Late last week, Qualcomm filed a motion in the federal court in San Jose for compelling Intel to provide technical documents and codes of its chips used in iPhones.

This is one of Qualcomm’s progressions in its patent legal battle with Apple. Qualcomm said that Intel reneged on the promise to provide the documents, but the former still want those out of the latter.

After several meet-and-confers and exchanges of written correspondence, on May 18, Intel appeared willing to cooperate, offering a ‘limited supplemental production of technical materials relating to relevant components designed for 2018 iPhone models’ in exchange for Qualcomm’s agreement that the limited production would satisfy certain requests in the document subpoena. – excerpt from the motion

The United States International Trade Commission is considering whether iPhones with Intel chips should be banned from the nation’s market for infringing a patent of Qualcomm. This is, in fact, one major point of the entire case.

Now, Qualcomm said that it agreed upon limiting the scope of providing technical documents of components used for iPhones. This was one move that expresses how keen the company is for the documents, as it boosted the process of providence.
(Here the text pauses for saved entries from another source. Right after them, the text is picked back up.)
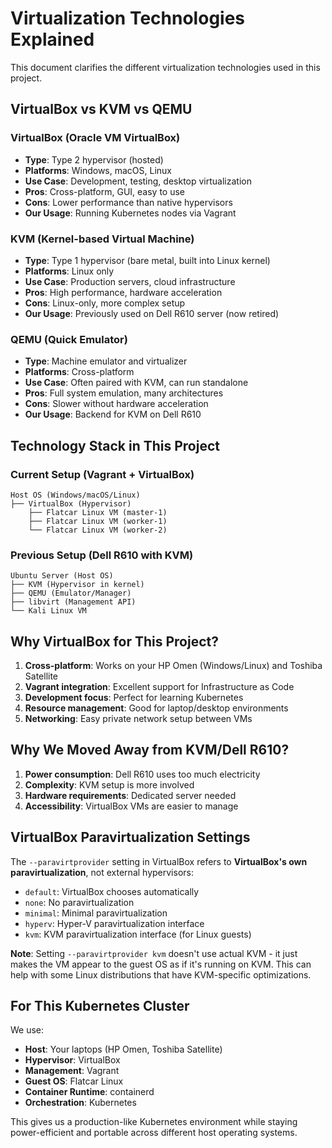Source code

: # Virtualization Technologies Explained

This document clarifies the different virtualization technologies used in this project.

## VirtualBox vs KVM vs QEMU

### VirtualBox (Oracle VM VirtualBox)
- **Type**: Type 2 hypervisor (hosted)
- **Platforms**: Windows, macOS, Linux
- **Use Case**: Development, testing, desktop virtualization
- **Pros**: Cross-platform, GUI, easy to use
- **Cons**: Lower performance than native hypervisors
- **Our Usage**: Running Kubernetes nodes via Vagrant

### KVM (Kernel-based Virtual Machine)
- **Type**: Type 1 hypervisor (bare metal, built into Linux kernel)
- **Platforms**: Linux only
- **Use Case**: Production servers, cloud infrastructure
- **Pros**: High performance, hardware acceleration
- **Cons**: Linux-only, more complex setup
- **Our Usage**: Previously used on Dell R610 server (now retired)

### QEMU (Quick Emulator)
- **Type**: Machine emulator and virtualizer
- **Platforms**: Cross-platform
- **Use Case**: Often paired with KVM, can run standalone
- **Pros**: Full system emulation, many architectures
- **Cons**: Slower without hardware acceleration
- **Our Usage**: Backend for KVM on Dell R610

## Technology Stack in This Project

### Current Setup (Vagrant + VirtualBox)
```
Host OS (Windows/macOS/Linux)
├── VirtualBox (Hypervisor)
    ├── Flatcar Linux VM (master-1)
    ├── Flatcar Linux VM (worker-1)
    └── Flatcar Linux VM (worker-2)
```

### Previous Setup (Dell R610 with KVM)
```
Ubuntu Server (Host OS)
├── KVM (Hypervisor in kernel)
├── QEMU (Emulator/Manager)
├── libvirt (Management API)
└── Kali Linux VM
```

## Why VirtualBox for This Project?

1. **Cross-platform**: Works on your HP Omen (Windows/Linux) and Toshiba Satellite
2. **Vagrant integration**: Excellent support for Infrastructure as Code
3. **Development focus**: Perfect for learning Kubernetes
4. **Resource management**: Good for laptop/desktop environments
5. **Networking**: Easy private network setup between VMs

## Why We Moved Away from KVM/Dell R610?

1. **Power consumption**: Dell R610 uses too much electricity
2. **Complexity**: KVM setup is more involved
3. **Hardware requirements**: Dedicated server needed
4. **Accessibility**: VirtualBox VMs are easier to manage

## VirtualBox Paravirtualization Settings

The `--paravirtprovider` setting in VirtualBox refers to **VirtualBox's own paravirtualization**, not external hypervisors:

- `default`: VirtualBox chooses automatically
- `none`: No paravirtualization
- `minimal`: Minimal paravirtualization
- `hyperv`: Hyper-V paravirtualization interface
- `kvm`: KVM paravirtualization interface (for Linux guests)

**Note**: Setting `--paravirtprovider kvm` doesn't use actual KVM - it just makes the VM appear to the guest OS as if it's running on KVM. This can help with some Linux distributions that have KVM-specific optimizations.

## For This Kubernetes Cluster

We use:
- **Host**: Your laptops (HP Omen, Toshiba Satellite)
- **Hypervisor**: VirtualBox
- **Management**: Vagrant
- **Guest OS**: Flatcar Linux
- **Container Runtime**: containerd
- **Orchestration**: Kubernetes

This gives us a production-like Kubernetes environment while staying power-efficient and portable across different host operating systems.
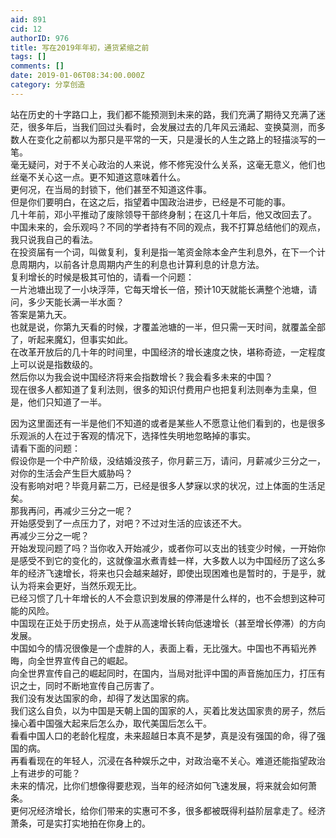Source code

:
 ```yaml
---
aid: 891
cid: 12
authorID: 976
title: 写在2019年年初，通货紧缩之前
tags: []
comments: []
date: 2019-01-06T08:34:00.000Z
category: 分享创造
---
```


站在历史的十字路口上，我们都不能预测到未来的路，我们充满了期待又充满了迷茫，很多年后，当我们回过头看时，会发展过去的几年风云涌起、变换莫测，而多数人在变化之前都以为那只是平常的一天，只是漫长的人生之路上的轻描淡写的一笔。  
毫无疑问，对于不关心政治的人来说，修不修宪没什么关系，这毫无意义，他们也丝毫不关心这一点。更不知道这意味着什么。  
更何况，在当局的封锁下，他们甚至不知道这件事。  
但是你们要明白，在这之后，指望着中国政治进步，已经是不可能的事。  
几十年前，邓小平推动了废除领导干部终身制；在这几十年后，他又改回去了。  
中国未来的，会乐观吗？不同的学者持有不同的观点，我不打算总结他们的观点，我只说我自己的看法。  
在投资届有一个词，叫做复利，复利是指一笔资金除本金产生利息外，在下一个计息周期内，以前各计息周期内产生的利息也计算利息的计息方法。  
复利增长的时候是极其可怕的，请看一个问题：  
一片池塘出现了一小块浮萍，它每天增长一倍，预计10天就能长满整个池塘，请问，多少天能长满一半水面？  
答案是第九天。  
也就是说，你第九天看的时候，才覆盖池塘的一半，但只需一天时间，就覆盖全部了，听起来魔幻，但事实如此。  
在改革开放后的几十年的时间里，中国经济的增长速度之快，堪称奇迹，一定程度上可以说是指数级的。  
然后你以为我会说中国经济将来会指数增长？我会看多未来的中国？  
现在很多人都知道了复利法则，很多的知识付费用户也把复利法则奉为圭臬，但是，他们只知道了一半。

因为这里面还有一半是他们不知道的或者是某些人不愿意让他们看到的，也是很多乐观派的人在过于客观的情况下，选择性失明地忽略掉的事实。  
请看下面的问题：  
假设你是一个中产阶级，没结婚没孩子，你月薪三万，请问，月薪减少三分之一，对你的生活会产生巨大威胁吗？  
没有影响对吧？毕竟月薪二万，已经是很多人梦寐以求的状况，过上体面的生活足矣。  
那我再问，再减少三分之一呢？  
开始感受到了一点压力了，对吧？不过对生活的应该还不大。  
再减少三分之一呢？  
开始发现问题了吗？当你收入开始减少，或者你可以支出的钱变少时候，一开始你是感受不到它的变化的，这就像温水煮青蛙一样，大多数人以为中国经历了这么多年的经济飞速增长，将来也只会越来越好，即使出现困难也是暂时的，于是乎，就认为将来会更好，当然乐观无比。  
已经习惯了几十年增长的人不会意识到发展的停滞是什么样的，也不会想到这种可能的风险。  
中国现在正处于历史拐点，处于从高速增长转向低速增长（甚至增长停滞）的方向发展。  
中国如今的情况很像是一个虚胖的人，表面上看，无比强大。中国也不再韬光养晦，向全世界宣传自己的崛起。  
向全世界宣传自己的崛起同时，在国内，当局对批评中国的声音施加压力，打压有识之士，同时不断地宣传自己厉害了。  
我们没有发达国家的命，却得了发达国家的病。  
我们这么自负，以为中国是天朝上国的国家的人，买着比发达国家贵的房子，然后操心着中国强大起来后怎么办，取代美国后怎么干。  
看看中国人口的老龄化程度，未来超越日本真不是梦，真是没有强国的命，得了强国的病。  
再看看现在的年轻人，沉浸在各种娱乐之中，对政治毫不关心。难道还能指望政治上有进步的可能？  
未来的情况，比你们想像得要悲观，当年的经济如何飞速发展，将来就会如何萧条。  
更何况经济增长，给你们带来的实惠可不多，很多都被既得利益阶层拿走了。经济萧条，可是实打实地拍在你身上的。
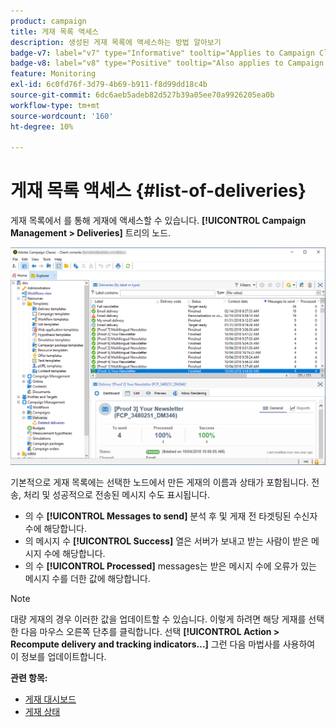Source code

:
 ```yaml
---
product: campaign
title: 게재 목록 액세스
description: 생성된 게재 목록에 액세스하는 방법 알아보기
badge-v7: label="v7" type="Informative" tooltip="Applies to Campaign Classic v7"
badge-v8: label="v8" type="Positive" tooltip="Also applies to Campaign v8"
feature: Monitoring
exl-id: 6c0fd76f-3d79-4b69-b911-f8d99dd18c4b
source-git-commit: 6dc6aeb5adeb82d527b39a05ee70a9926205ea0b
workflow-type: tm+mt
source-wordcount: '160'
ht-degree: 10%

---
```


# 게재 목록 액세스 {#list-of-deliveries}



게재 목록에서 를 통해 게재에 액세스할 수 있습니다. **[!UICONTROL Campaign Management > Deliveries]** 트리의 노드.

![](assets/deliveries-list.png)

기본적으로 게재 목록에는 선택한 노드에서 만든 게재의 이름과 상태가 포함됩니다. 전송, 처리 및 성공적으로 전송된 메시지 수도 표시됩니다.

* 의 수 **[!UICONTROL Messages to send]** 분석 후 및 게재 전 타겟팅된 수신자 수에 해당합니다.
* 의 메시지 수 **[!UICONTROL Success]** 열은 서버가 보내고 받는 사람이 받은 메시지 수에 해당합니다.
* 의 수 **[!UICONTROL Processed]** messages는 받은 메시지 수에 오류가 있는 메시지 수를 더한 값에 해당합니다.

>[!NOTE]
>
>대량 게재의 경우 이러한 값을 업데이트할 수 있습니다. 이렇게 하려면 해당 게재를 선택한 다음 마우스 오른쪽 단추를 클릭합니다. 선택 **[!UICONTROL Action > Recompute delivery and tracking indicators...]** 그런 다음 마법사를 사용하여 이 정보를 업데이트합니다.

**관련 항목:**

* [게재 대시보드](delivery-dashboard.md)
* [게재 상태](delivery-statuses.md)
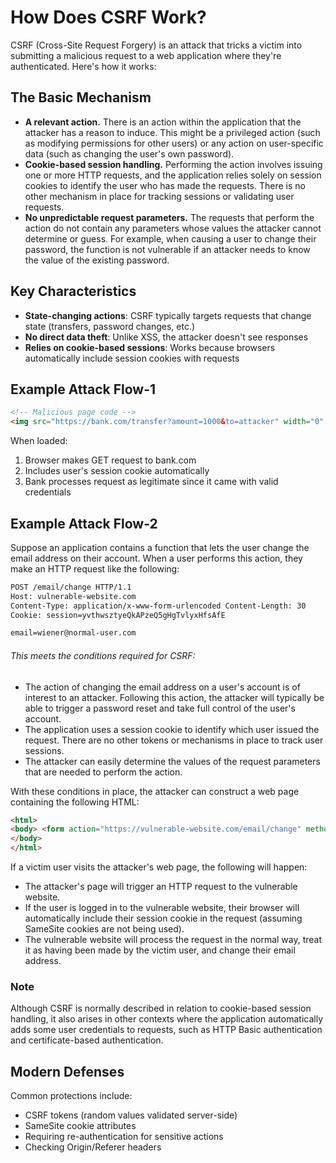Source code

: 

# How Does CSRF Work?

CSRF (Cross-Site Request Forgery) is an attack that tricks a victim into submitting a malicious request to a web application where they're authenticated. Here's how it works:

## The Basic Mechanism

- **A relevant action.** There is an action within the application that the attacker has a reason to induce. This might be a privileged action (such as modifying permissions for other users) or any action on user-specific data (such as changing the user's own password).
- **Cookie-based session handling.** Performing the action involves issuing one or more HTTP requests, and the application relies solely on session cookies to identify the user who has made the requests. There is no other mechanism in place for tracking sessions or validating user requests.
- **No unpredictable request parameters.** The requests that perform the action do not contain any parameters whose values the attacker cannot determine or guess. For example, when causing a user to change their password, the function is not vulnerable if an attacker needs to know the value of the existing password.

## Key Characteristics

- **State-changing actions**: CSRF typically targets requests that change state (transfers, password changes, etc.)
- **No direct data theft**: Unlike XSS, the attacker doesn't see responses
- **Relies on cookie-based sessions**: Works because browsers automatically include session cookies with requests

## Example Attack Flow-1

```html
<!-- Malicious page code -->
<img src="https://bank.com/transfer?amount=1000&to=attacker" width="0" height="0">
```

When loaded:
1. Browser makes GET request to bank.com
2. Includes user's session cookie automatically
3. Bank processes request as legitimate since it came with valid credentials

## Example Attack Flow-2

Suppose an application contains a function that lets the user change the email address on their account. When a user performs this action, they make an HTTP request like the following:

```HTML
POST /email/change HTTP/1.1 
Host: vulnerable-website.com 
Content-Type: application/x-www-form-urlencoded Content-Length: 30 
Cookie: session=yvthwsztyeQkAPzeQ5gHgTvlyxHfsAfE 

email=wiener@normal-user.com
```

######  This meets the conditions required for CSRF:

- The action of changing the email address on a user's account is of interest to an attacker. Following this action, the attacker will typically be able to trigger a password reset and take full control of the user's account.
- The application uses a session cookie to identify which user issued the request. There are no other tokens or mechanisms in place to track user sessions.
- The attacker can easily determine the values of the request parameters that are needed to perform the action.

With these conditions in place, the attacker can construct a web page containing the following HTML:

```HTML
<html> 
<body> <form action="https://vulnerable-website.com/email/change" method="POST"> <input type="hidden" name="email" value="pwned@evil-user.net" /> </form> <script> document.forms[0].submit(); </script> 
</body> 
</html>
```

If a victim user visits the attacker's web page, the following will happen:

- The attacker's page will trigger an HTTP request to the vulnerable website.
- If the user is logged in to the vulnerable website, their browser will automatically include their session cookie in the request (assuming SameSite cookies are not being used).
- The vulnerable website will process the request in the normal way, treat it as having been made by the victim user, and change their email address.

### Note

Although CSRF is normally described in relation to cookie-based session handling, it also arises in other contexts where the application automatically adds some user credentials to requests, such as HTTP Basic authentication and certificate-based authentication.

## Modern Defenses

Common protections include:
- CSRF tokens (random values validated server-side)
- SameSite cookie attributes
- Requiring re-authentication for sensitive actions
- Checking Origin/Referer headers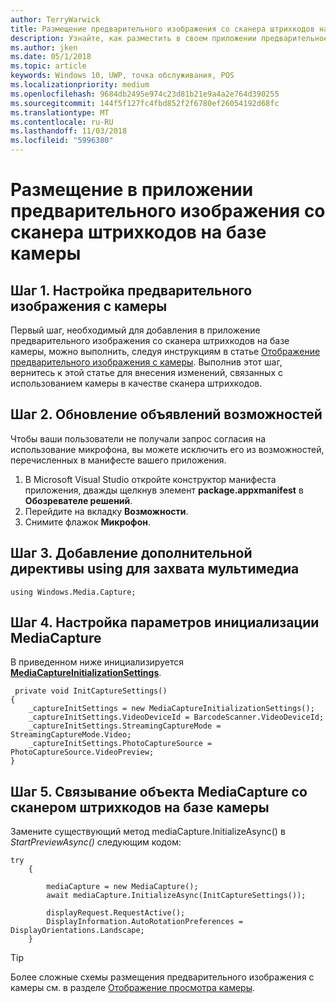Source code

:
 ```yaml
---
author: TerryWarwick
title: Размещение предварительного изображения со сканера штрихкодов на базе камеры
description: Узнайте, как разместить в своем приложении предварительное изображение со сканера штрихкодов на базе камеры.
ms.author: jken
ms.date: 05/1/2018
ms.topic: article
keywords: Windows 10, UWP, точка обслуживания, POS
ms.localizationpriority: medium
ms.openlocfilehash: 9684db2495e974c23d81b21e9a4a2e764d390255
ms.sourcegitcommit: 144f5f127fc4fbd852f2f6780ef26054192d68fc
ms.translationtype: MT
ms.contentlocale: ru-RU
ms.lasthandoff: 11/03/2018
ms.locfileid: "5996380"
---
```

# <a name="hosting-a-camera-barcode-scanner-preview-in-your-application"></a>Размещение в приложении предварительного изображения со сканера штрихкодов на базе камеры
## <a name="step-1-setup-your-camera-preview"></a>Шаг 1. Настройка предварительного изображения с камеры
Первый шаг, необходимый для добавления в приложение предварительного изображения со сканера штрихкодов на базе камеры, можно выполнить, следуя инструкциям в статье [Отображение предварительного изображения с камеры](../audio-video-camera/simple-camera-preview-access.md).  Выполнив этот шаг, вернитесь к этой статье для внесения изменений, связанных с использованием камеры в качестве сканера штрихкодов.

## <a name="step-2-update-capability-declarations"></a>Шаг 2. Обновление объявлений возможностей
Чтобы ваши пользователи не получали запрос согласия на использование микрофона, вы можете исключить его из возможностей, перечисленных в манифесте вашего приложения.

1. В Microsoft Visual Studio откройте конструктор манифеста приложения, дважды щелкнув элемент **package.appxmanifest** в **Обозревателе решений**.
2. Перейдите на вкладку **Возможности**.
3. Снимите флажок **Микрофон**.

 ## <a name="step-3-add-additional-using-directive-for-media-capture"></a>Шаг 3. Добавление дополнительной директивы using для захвата мультимедиа

```Csharp
using Windows.Media.Capture;
```

## <a name="step-4-set-up-your-mediacapture-initialization-settings"></a>Шаг 4. Настройка параметров инициализации MediaCapture
В приведенном ниже инициализируется [**MediaCaptureInitializationSettings**](https://docs.microsoft.com/uwp/api/windows.media.capture.mediacaptureinitializationsettings). 

```Csharp
 private void InitCaptureSettings()
{
    _captureInitSettings = new MediaCaptureInitializationSettings();
    _captureInitSettings.VideoDeviceId = BarcodeScanner.VideoDeviceId;
    _captureInitSettings.StreamingCaptureMode = StreamingCaptureMode.Video;
    _captureInitSettings.PhotoCaptureSource = PhotoCaptureSource.VideoPreview;
}
```
## <a name="step-5-associate-your-mediacapture-object-with-the-camera-barcode-scanner"></a>Шаг 5. Связывание объекта MediaCapture со сканером штрихкодов на базе камеры
Замените существующий метод mediaCapture.InitializeAsync() в *StartPreviewAsync()* следующим кодом:

```Csharp
try
    {

        mediaCapture = new MediaCapture();
        await mediaCapture.InitializeAsync(InitCaptureSettings());

        displayRequest.RequestActive();
        DisplayInformation.AutoRotationPreferences = DisplayOrientations.Landscape;
    }
```

> [!TIP]
> Более сложные схемы размещения предварительного изображения с камеры см. в разделе [Отображение просмотра камеры](https://docs.microsoft.com/windows/uwp/audio-video-camera/simple-camera-preview-access#add-capability-declarations-to-the-app-manifest).
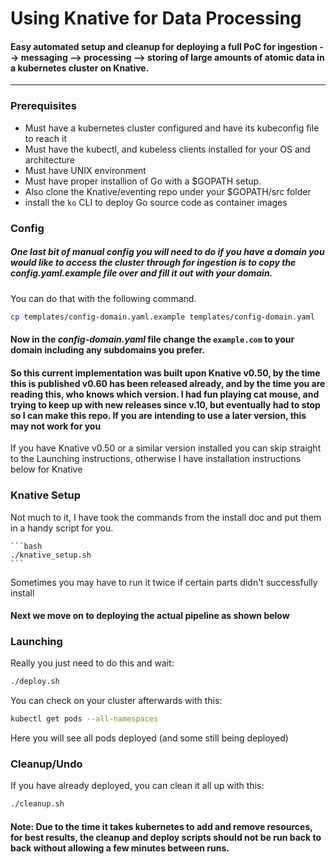 # Using Knative for Data Processing

#### Easy automated setup and cleanup for deploying a full PoC for ingestion --> messaging --> processing --> storing of large amounts of atomic data in a kubernetes cluster on Knative. 
---

### Prerequisites
  - Must have a kubernetes cluster configured and have its kubeconfig file to reach it
  - Must have the kubectl, and kubeless clients installed for your OS and architecture
  - Must have UNIX environment
  - Must have proper installion of Go with a $GOPATH setup.
  - Also clone the Knative/eventing repo under your $GOPATH/src folder
  - install the `ko` CLI to deploy Go source code as container images
  
### Config
  ##### One last bit of manual config you will need to do if you have a domain you would like to access the cluster through for ingestion is to copy the *config.yaml.example* file over and fill it out with your domain.
  You can do that with the following command.
  ```bash
  cp templates/config-domain.yaml.example templates/config-domain.yaml
  ```
  #### Now in the *config-domain.yaml* file change the `example.com` to your domain including any subdomains you prefer.
   

#### So this current implementation was built upon Knative v0.50, by the time this is published v0.60 has been released already, and by the time you are reading this, who knows which version. I had fun playing cat mouse, and trying to keep up with new releases since v.10, but eventually had to stop so I can make this repo. If you are intending to use a later version, this may not work for you 

If you have Knative v0.50 or a similar version installed you can skip straight to the Launching instructions, otherwise I have installation instructions below for Knative

### Knative Setup
  Not much to it, I have took the commands from the install doc and put them in a handy script for you.
  
    ```bash
    ./knative_setup.sh
    ```
    
 Sometimes you may have to run it twice if certain parts didn't successfully install
 
#### Next we move on to deploying the actual pipeline as shown below

### Launching
  Really you just need to do this and wait:
  
  ```bash
  ./deploy.sh
  ```
  
  You can check on your cluster afterwards with this:
  
  ```bash
  kubectl get pods --all-namespaces
  ```
  
  Here you will see all pods deployed (and some still being deployed)
  
  
### Cleanup/Undo
  If you have already deployed, you can clean it all up with this:
  
  ```bash
  ./cleanup.sh
  ```
  
  #### Note: Due to the time it takes kubernetes to add and remove resources, for best results, the cleanup and deploy scripts should not be run back to back without allowing a few minutes between runs.

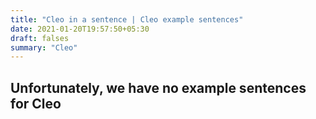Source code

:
 ```yaml
---
title: "Cleo in a sentence | Cleo example sentences"
date: 2021-01-20T19:57:50+05:30
draft: falses
summary: "Cleo"
---
```

## Unfortunately, we have no example sentences for Cleo                 
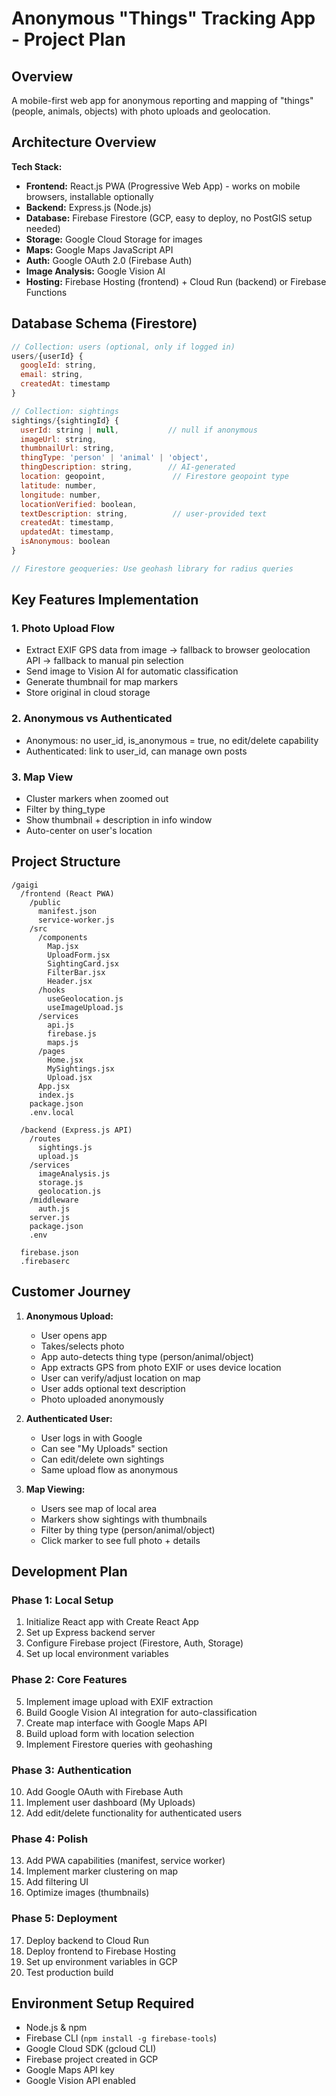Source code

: # Anonymous "Things" Tracking App - Project Plan

## Overview
A mobile-first web app for anonymous reporting and mapping of "things" (people, animals, objects) with photo uploads and geolocation.

## Architecture Overview

**Tech Stack:**
- **Frontend:** React.js PWA (Progressive Web App) - works on mobile browsers, installable optionally
- **Backend:** Express.js (Node.js)
- **Database:** Firebase Firestore (GCP, easy to deploy, no PostGIS setup needed)
- **Storage:** Google Cloud Storage for images
- **Maps:** Google Maps JavaScript API
- **Auth:** Google OAuth 2.0 (Firebase Auth)
- **Image Analysis:** Google Vision AI
- **Hosting:** Firebase Hosting (frontend) + Cloud Run (backend) or Firebase Functions

## Database Schema (Firestore)

```javascript
// Collection: users (optional, only if logged in)
users/{userId} {
  googleId: string,
  email: string,
  createdAt: timestamp
}

// Collection: sightings
sightings/{sightingId} {
  userId: string | null,           // null if anonymous
  imageUrl: string,
  thumbnailUrl: string,
  thingType: 'person' | 'animal' | 'object',
  thingDescription: string,        // AI-generated
  location: geopoint,               // Firestore geopoint type
  latitude: number,
  longitude: number,
  locationVerified: boolean,
  textDescription: string,          // user-provided text
  createdAt: timestamp,
  updatedAt: timestamp,
  isAnonymous: boolean
}

// Firestore geoqueries: Use geohash library for radius queries
```

## Key Features Implementation

### 1. Photo Upload Flow
- Extract EXIF GPS data from image → fallback to browser geolocation API → fallback to manual pin selection
- Send image to Vision AI for automatic classification
- Generate thumbnail for map markers
- Store original in cloud storage

### 2. Anonymous vs Authenticated
- Anonymous: no user_id, is_anonymous = true, no edit/delete capability
- Authenticated: link to user_id, can manage own posts

### 3. Map View
- Cluster markers when zoomed out
- Filter by thing_type
- Show thumbnail + description in info window
- Auto-center on user's location

## Project Structure

```
/gaigi
  /frontend (React PWA)
    /public
      manifest.json
      service-worker.js
    /src
      /components
        Map.jsx
        UploadForm.jsx
        SightingCard.jsx
        FilterBar.jsx
        Header.jsx
      /hooks
        useGeolocation.js
        useImageUpload.js
      /services
        api.js
        firebase.js
        maps.js
      /pages
        Home.jsx
        MySightings.jsx
        Upload.jsx
      App.jsx
      index.js
    package.json
    .env.local

  /backend (Express.js API)
    /routes
      sightings.js
      upload.js
    /services
      imageAnalysis.js
      storage.js
      geolocation.js
    /middleware
      auth.js
    server.js
    package.json
    .env

  firebase.json
  .firebaserc
```

## Customer Journey

1. **Anonymous Upload:**
   - User opens app
   - Takes/selects photo
   - App auto-detects thing type (person/animal/object)
   - App extracts GPS from photo EXIF or uses device location
   - User can verify/adjust location on map
   - User adds optional text description
   - Photo uploaded anonymously

2. **Authenticated User:**
   - User logs in with Google
   - Can see "My Uploads" section
   - Can edit/delete own sightings
   - Same upload flow as anonymous

3. **Map Viewing:**
   - Users see map of local area
   - Markers show sightings with thumbnails
   - Filter by thing type (person/animal/object)
   - Click marker to see full photo + details

## Development Plan

### Phase 1: Local Setup
1. Initialize React app with Create React App
2. Set up Express backend server
3. Configure Firebase project (Firestore, Auth, Storage)
4. Set up local environment variables

### Phase 2: Core Features
5. Implement image upload with EXIF extraction
6. Build Google Vision AI integration for auto-classification
7. Create map interface with Google Maps API
8. Build upload form with location selection
9. Implement Firestore queries with geohashing

### Phase 3: Authentication
10. Add Google OAuth with Firebase Auth
11. Implement user dashboard (My Uploads)
12. Add edit/delete functionality for authenticated users

### Phase 4: Polish
13. Add PWA capabilities (manifest, service worker)
14. Implement marker clustering on map
15. Add filtering UI
16. Optimize images (thumbnails)

### Phase 5: Deployment
17. Deploy backend to Cloud Run
18. Deploy frontend to Firebase Hosting
19. Set up environment variables in GCP
20. Test production build

## Environment Setup Required

- Node.js & npm
- Firebase CLI (`npm install -g firebase-tools`)
- Google Cloud SDK (gcloud CLI)
- Firebase project created in GCP
- Google Maps API key
- Google Vision API enabled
Intel went back on its word. Intel failed to produce the material and still has not produced the material two months later.

As a refresher, the lawsuit process started last year with Apple filing against Qualcomm for about $1 billion alleging the chipmaker on unfair licensing terms for its technological products. Apple wanted to pay less to Qualcomm for using its chips in iPhones.

Qualcomm countered this by suing Apple for patent infringement as well as asking to ban iPhone sales. The chipmaker still holds its ground on the fact that its cellular technologies are evidently necessary for the modern smartphones including the iPhones.

Back to the present development of the case, Qualcomm stated that Intel refused to comply with a subpoena for deposition testimony on its current generation of RF components. Intel responded to Qualcomm by saying that complying would be an extra burden as more than one deposition will be needed, and some witnesses reside away from the US. Qualcomm did want to use video conferencing!

Intel declined to comment on present scenarios.